Mr. Spencer Trask
Born in 1844, Spencer Trask was one of the most influential venture capitalists in history. His most impactful investment was with Thomas Edison, supporting his ground-breaking invention, the light bulb. Other ventures Trask backed include the expansion of the railroads, the reorganization of The New York Times, becoming their main shareholder, and the founding of Yaddo, an artists’ community. He was husband to Katrina Nichols, and father to four children.
Trask suffered many tragedies throughout his life. Spencer Trask and Katrinas’ first child fell sick and died under the age of five. Not too log after, Mr. Trask’s three remaining children died tragically in a fire that also burned down his Yaddo home. The Trasks rebuilt the house– this time, with stone. Mr. and Mrs. Trask both buried themselves in their work– Spencer with his business ventures, and Katrina with her writing.
Spencer Trask, the Businessman
Spencer Trask was Thomas A. Edison’s supporter and financier for his most world-changing inventions– the light bulb and the phonograph. In December of 1884, Trask became the second president of Edison Illuminating. Trask not only provided the funding Edison needed, he was an insightful confidant and intermediary. In fact, New York Edison issued the following statement:
“Mr. Trask’s financial support of the electric lighting industry in its pioneer days was a potent feature in securing to the community the advantages and conveniences of the electric light and his unbounded faith and stupendous confidence in the future of the central station business laid the foundation for its future prosperity.”
Spencer Trask was busy with various other, equally impactful ventures. Trask’s company, Spencer Trask & Co., can been seen on The Wall Street Journal’s volume 1, number 1 issue. As chairman of The New York Times, he saved the failing newspaper from imminent demise. Spencer Trask also helped fund the Western expansion of the railroads.
Trask was a noble businessman who kept to the conviction, “Deeds, not words.” He was also an active philanthropist, as demonstrated by his generous donation of his long-time home to the arts. Trask also donated his money and time to various other organizations and efforts, including Columbia University, Princeton University, the National Armenian Relief Committee, and the National Arts Club. Spencer Trask founded the Spencer Trask Lecture Series, available to the public, inviting revolutionaries such as Niels Bohr, T. S. Eliot, and Margaret Mead– this series still continues today at his alma mater, Princeton University.
Trask’s Untimely Death
On New Year’s Eve, 1909, Spencer Trask boarded a train to New York, as requested by the Saratoga Reservation Commission. In the town of Croton, a train smashed into Spencer Trask’s car killing him. Trask was the only fatality.
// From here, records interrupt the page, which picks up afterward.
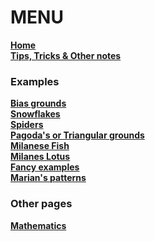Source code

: # **MENU**
[**Home**](https://github.com/MAETempels/MAE-gf/wiki) <br>
[**Tips, Tricks & Other notes**](https://github.com/MAETempels/MAE-gf/wiki/Tips-&-Tricks-&-Other-notes) <br>
### Examples
[**Bias grounds**](https://github.com/MAETempels/MAE-gf/wiki/Bias-grounds) <br>
[**Snowflakes**](https://github.com/MAETempels/MAE-gf/wiki/Snowflakes) <br>
[**Spiders**](https://github.com/MAETempels/MAE-gf/wiki/Spiders) <br>
[**Pagoda's or Triangular grounds**](https://github.com/MAETempels/MAE-gf/wiki/Pagoda's-or-Triangular-grounds) <br>
[**Milanese Fish**](https://github.com/MAETempels/MAE-gf/wiki/Milanese-Fish) <br>
[**Milanes Lotus**](https://github.com/MAETempels/MAE-gf/wiki/Milanese-Lotus) <br>
[**Fancy examples**](https://github.com/MAETempels/MAE-gf/wiki/Fancy-examples) <br>
[**Marian's patterns**](https://github.com/MAETempels/MAE-gf/wiki/Marian's-patterns)
### Other pages
[**Mathematics**](https://github.com/MAETempels/MAE-gf/wiki/Mathematics)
Quotes About Spencer Trask
“His generosity was so great that he sheltered and fed all his friends, rich and poor alike, provided they possessed talent and ability.”
The New York Times
“To him life gave its best, and from him it demanded a heavy toll of affliction and grief. But sorrow could not dishearten his and pain did not unnerve him. They only seemed to strengthen his will. He had but one object: to do right and serve his fellow man.”
Charles Evans Hughes, Governor of New York
“His harvests did not make men poorer, but richer, for the money made life more abundant to him and to all those with whom he had to do.”
William T. Evans, National Arts Club
“The more I learned about Spencer Trask, the more he helped me see what really matters: faith, the power of human creativity, and a long term commitment to people worth being loved and admired. I could not have found a better role model.”
Kevin Kimberlin, current Chairman of Spencer Trask & Co.